** Opening Records shown block **
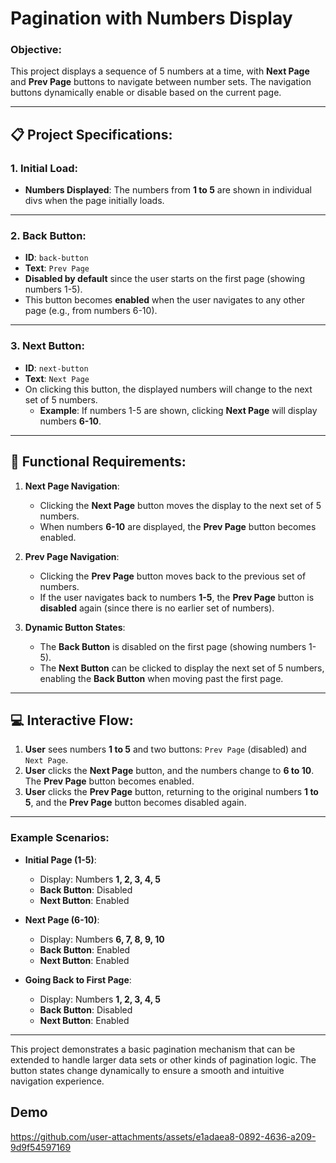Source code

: # Pagination with Numbers Display

### Objective:
This project displays a sequence of 5 numbers at a time, with **Next Page** and **Prev Page** buttons to navigate between number sets. The navigation buttons dynamically enable or disable based on the current page.

---

## 📋 **Project Specifications**:

### 1. **Initial Load**:
- **Numbers Displayed**: The numbers from **1 to 5** are shown in individual divs when the page initially loads.

---

### 2. **Back Button**:
- **ID**: `back-button`
- **Text**: `Prev Page`
- **Disabled by default** since the user starts on the first page (showing numbers 1-5).
- This button becomes **enabled** when the user navigates to any other page (e.g., from numbers 6-10).

---

### 3. **Next Button**:
- **ID**: `next-button`
- **Text**: `Next Page`
- On clicking this button, the displayed numbers will change to the next set of 5 numbers.
  - **Example**: If numbers 1-5 are shown, clicking **Next Page** will display numbers **6-10**.
  
---

## 🎯 **Functional Requirements**:
1. **Next Page Navigation**:
   - Clicking the **Next Page** button moves the display to the next set of 5 numbers.
   - When numbers **6-10** are displayed, the **Prev Page** button becomes enabled.
   
2. **Prev Page Navigation**:
   - Clicking the **Prev Page** button moves back to the previous set of numbers.
   - If the user navigates back to numbers **1-5**, the **Prev Page** button is **disabled** again (since there is no earlier set of numbers).

3. **Dynamic Button States**:
   - The **Back Button** is disabled on the first page (showing numbers 1-5).
   - The **Next Button** can be clicked to display the next set of 5 numbers, enabling the **Back Button** when moving past the first page.

---

## 💻 **Interactive Flow**:
1. **User** sees numbers **1 to 5** and two buttons: `Prev Page` (disabled) and `Next Page`.
2. **User** clicks the **Next Page** button, and the numbers change to **6 to 10**. The **Prev Page** button becomes enabled.
3. **User** clicks the **Prev Page** button, returning to the original numbers **1 to 5**, and the **Prev Page** button becomes disabled again.

---

### Example Scenarios:

- **Initial Page (1-5)**:
  - Display: Numbers **1, 2, 3, 4, 5**
  - **Back Button**: Disabled
  - **Next Button**: Enabled
  
- **Next Page (6-10)**:
  - Display: Numbers **6, 7, 8, 9, 10**
  - **Back Button**: Enabled
  - **Next Button**: Enabled
  
- **Going Back to First Page**:
  - Display: Numbers **1, 2, 3, 4, 5**
  - **Back Button**: Disabled
  - **Next Button**: Enabled

---

This project demonstrates a basic pagination mechanism that can be extended to handle larger data sets or other kinds of pagination logic. The button states change dynamically to ensure a smooth and intuitive navigation experience.

## Demo



https://github.com/user-attachments/assets/e1adaea8-0892-4636-a209-9d9f54597169

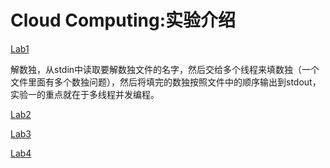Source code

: # Cloud Computing:实验介绍
[Lab1](Lab1/README.md)

解数独，从stdin中读取要解数独文件的名字，然后交给多个线程来填数独（一个文件里面有多个数独问题），然后将填完的数独按照文件中的顺序输出到stdout，实验一的重点就在于多线程并发编程。

[Lab2](Lab2/README.md)

[Lab3](Lab3/README.md)

[Lab4](Lab4/README.md) 
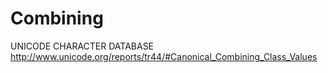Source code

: # Combining

UNICODE CHARACTER DATABASE
http://www.unicode.org/reports/tr44/#Canonical_Combining_Class_Values
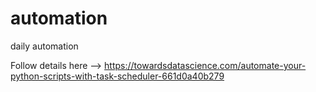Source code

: # automation
daily automation

Follow details here --> https://towardsdatascience.com/automate-your-python-scripts-with-task-scheduler-661d0a40b279
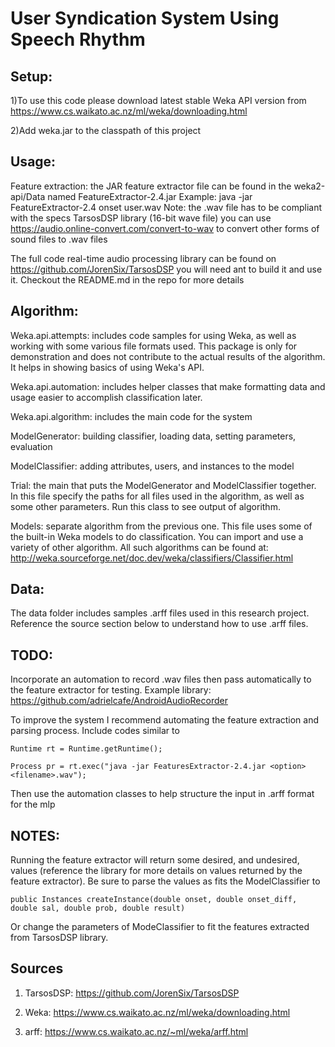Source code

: # User Syndication System Using Speech Rhythm

## Setup: 

1)To use this code please download latest stable  Weka API version from https://www.cs.waikato.ac.nz/ml/weka/downloading.html

2)Add weka.jar to the classpath of this project

## Usage:
Feature extraction: the JAR feature extractor file can be found in the weka2-api/Data named FeatureExtractor-2.4.jar
Example: java -jar FeatureExtractor-2.4 onset user.wav
Note: the .wav file has to be compliant with the specs TarsosDSP library (16-bit wave file) you can use https://audio.online-convert.com/convert-to-wav to convert other forms of sound files to .wav files

The full code real-time audio processing library can be found on https://github.com/JorenSix/TarsosDSP you will need ant to build it and use it. Checkout the README.md in the repo for more details

## Algorithm:
Weka.api.attempts: includes code samples for using Weka, as well as working with some various file formats used. This package is only for demonstration and does not contribute to the actual results of the algorithm. It helps in showing basics of using Weka's API.

Weka.api.automation: includes helper classes that make formatting data and usage easier to accomplish classification later.

Weka.api.algorithm: includes the main code for the system

ModelGenerator: building classifier, loading data, setting parameters, evaluation

ModelClassifier: adding attributes, users, and instances to the model

Trial: the main that puts the ModelGenerator and ModelClassifier together. In this file specify the paths for all files used in the algorithm, as well as some other parameters. Run this class to see output of algorithm.

Models: separate algorithm from the previous one. This file uses some of the built-in Weka models to do classification. You can import and use a variety of other algorithm. All such algorithms can be found at: 
http://weka.sourceforge.net/doc.dev/weka/classifiers/Classifier.html

## Data:
The data folder includes samples .arff files used in this research project. Reference the source section below to understand how to use .arff files.

## TODO:
Incorporate an automation to record .wav files then pass automatically to the feature extractor for testing. Example library: https://github.com/adrielcafe/AndroidAudioRecorder 


To improve the system I recommend automating the feature extraction and parsing process. Include codes similar to

	Runtime rt = Runtime.getRuntime();
	
    Process pr = rt.exec("java -jar FeaturesExtractor-2.4.jar <option> <filename>.wav");
    	
Then use the automation classes to help structure the input in .arff format for the mlp

## NOTES:
Running the feature extractor will return some desired, and undesired, values (reference the library for more details on values returned by the feature extractor). Be sure to parse the values as fits the ModelClassifier to 

	public Instances createInstance(double onset, double onset_diff, double sal, double prob, double result)
 
Or change the parameters of ModeClassifier to fit the features extracted from TarsosDSP library.


## Sources
1) TarsosDSP: https://github.com/JorenSix/TarsosDSP

2) Weka: https://www.cs.waikato.ac.nz/ml/weka/downloading.html

3) arff: https://www.cs.waikato.ac.nz/~ml/weka/arff.html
** Closing Records shown block **
* Task item:
Print all records word for word, no images.

* Task output:
Source code

: # Pagination with Numbers Display

### Objective:
This project displays a sequence of 5 numbers at a time, with **Next Page** and **Prev Page** buttons to navigate between number sets. The navigation buttons dynamically enable or disable based on the current page.

---

## 📋 **Project Specifications**:

### 1. **Initial Load**:
- **Numbers Displayed**: The numbers from **1 to 5** are shown in individual divs when the page initially loads.

---

### 2. **Back Button**:
- **ID**: `back-button`
- **Text**: `Prev Page`
- **Disabled by default** since the user starts on the first page (showing numbers 1-5).
- This button becomes **enabled** when the user navigates to any other page (e.g., from numbers 6-10).

---

### 3. **Next Button**:
- **ID**: `next-button`
- **Text**: `Next Page`
- On clicking this button, the displayed numbers will change to the next set of 5 numbers.
  - **Example**: If numbers 1-5 are shown, clicking **Next Page** will display numbers **6-10**.
  
---

## 🎯 **Functional Requirements**:
1. **Next Page Navigation**:
   - Clicking the **Next Page** button moves the display to the next set of 5 numbers.
   - When numbers **6-10** are displayed, the **Prev Page** button becomes enabled.
   
2. **Prev Page Navigation**:
   - Clicking the **Prev Page** button moves back to the previous set of numbers.
   - If the user navigates back to numbers **1-5**, the **Prev Page** button is **disabled** again (since there is no earlier set of numbers).

3. **Dynamic Button States**:
   - The **Back Button** is disabled on the first page (showing numbers 1-5).
   - The **Next Button** can be clicked to display the next set of 5 numbers, enabling the **Back Button** when moving past the first page.

---

## 💻 **Interactive Flow**:
1. **User** sees numbers **1 to 5** and two buttons: `Prev Page` (disabled) and `Next Page`.
2. **User** clicks the **Next Page** button, and the numbers change to **6 to 10**. The **Prev Page** button becomes enabled.
3. **User** clicks the **Prev Page** button, returning to the original numbers **1 to 5**, and the **Prev Page** button becomes disabled again.

---

### Example Scenarios:

- **Initial Page (1-5)**:
  - Display: Numbers **1, 2, 3, 4, 5**
  - **Back Button**: Disabled
  - **Next Button**: Enabled
  
- **Next Page (6-10)**:
  - Display: Numbers **6, 7, 8, 9, 10**
  - **Back Button**: Enabled
  - **Next Button**: Enabled
  
- **Going Back to First Page**:
  - Display: Numbers **1, 2, 3, 4, 5**
  - **Back Button**: Disabled
  - **Next Button**: Enabled

---

This project demonstrates a basic pagination mechanism that can be extended to handle larger data sets or other kinds of pagination logic. The button states change dynamically to ensure a smooth and intuitive navigation experience.

## Demo



https://github.com/user-attachments/assets/e1adaea8-0892-4636-a209-9d9f54597169

Source code

: # Cloud Computing:实验介绍
[Lab1](Lab1/README.md)

解数独，从stdin中读取要解数独文件的名字，然后交给多个线程来填数独（一个文件里面有多个数独问题），然后将填完的数独按照文件中的顺序输出到stdout，实验一的重点就在于多线程并发编程。

[Lab2](Lab2/README.md)

[Lab3](Lab3/README.md)

[Lab4](Lab4/README.md) 
Source code

: # Combining

UNICODE CHARACTER DATABASE
http://www.unicode.org/reports/tr44/#Canonical_Combining_Class_Values
Source code

: # automation
daily automation

Follow details here --> https://towardsdatascience.com/automate-your-python-scripts-with-task-scheduler-661d0a40b279
Source code

: # User Syndication System Using Speech Rhythm

## Setup: 

1)To use this code please download latest stable  Weka API version from https://www.cs.waikato.ac.nz/ml/weka/downloading.html

2)Add weka.jar to the classpath of this project

## Usage:
Feature extraction: the JAR feature extractor file can be found in the weka2-api/Data named FeatureExtractor-2.4.jar
Example: java -jar FeatureExtractor-2.4 onset user.wav
Note: the .wav file has to be compliant with the specs TarsosDSP library (16-bit wave file) you can use https://audio.online-convert.com/convert-to-wav to convert other forms of sound files to .wav files

The full code real-time audio processing library can be found on https://github.com/JorenSix/TarsosDSP you will need ant to build it and use it. Checkout the README.md in the repo for more details

## Algorithm:
Weka.api.attempts: includes code samples for using Weka, as well as working with some various file formats used. This package is only for demonstration and does not contribute to the actual results of the algorithm. It helps in showing basics of using Weka's API.

Weka.api.automation: includes helper classes that make formatting data and usage easier to accomplish classification later.

Weka.api.algorithm: includes the main code for the system

ModelGenerator: building classifier, loading data, setting parameters, evaluation

ModelClassifier: adding attributes, users, and instances to the model

Trial: the main that puts the ModelGenerator and ModelClassifier together. In this file specify the paths for all files used in the algorithm, as well as some other parameters. Run this class to see output of algorithm.

Models: separate algorithm from the previous one. This file uses some of the built-in Weka models to do classification. You can import and use a variety of other algorithm. All such algorithms can be found at: 
http://weka.sourceforge.net/doc.dev/weka/classifiers/Classifier.html

## Data:
The data folder includes samples .arff files used in this research project. Reference the source section below to understand how to use .arff files.

## TODO:
Incorporate an automation to record .wav files then pass automatically to the feature extractor for testing. Example library: https://github.com/adrielcafe/AndroidAudioRecorder 


To improve the system I recommend automating the feature extraction and parsing process. Include codes similar to

	Runtime rt = Runtime.getRuntime();
	
    Process pr = rt.exec("java -jar FeaturesExtractor-2.4.jar <option> <filename>.wav");
    	
Then use the automation classes to help structure the input in .arff format for the mlp

## NOTES:
Running the feature extractor will return some desired, and undesired, values (reference the library for more details on values returned by the feature extractor). Be sure to parse the values as fits the ModelClassifier to 

	public Instances createInstance(double onset, double onset_diff, double sal, double prob, double result)
 
Or change the parameters of ModeClassifier to fit the features extracted from TarsosDSP library.


## Sources
1) TarsosDSP: https://github.com/JorenSix/TarsosDSP

2) Weka: https://www.cs.waikato.ac.nz/ml/weka/downloading.html

3) arff: https://www.cs.waikato.ac.nz/~ml/weka/arff.html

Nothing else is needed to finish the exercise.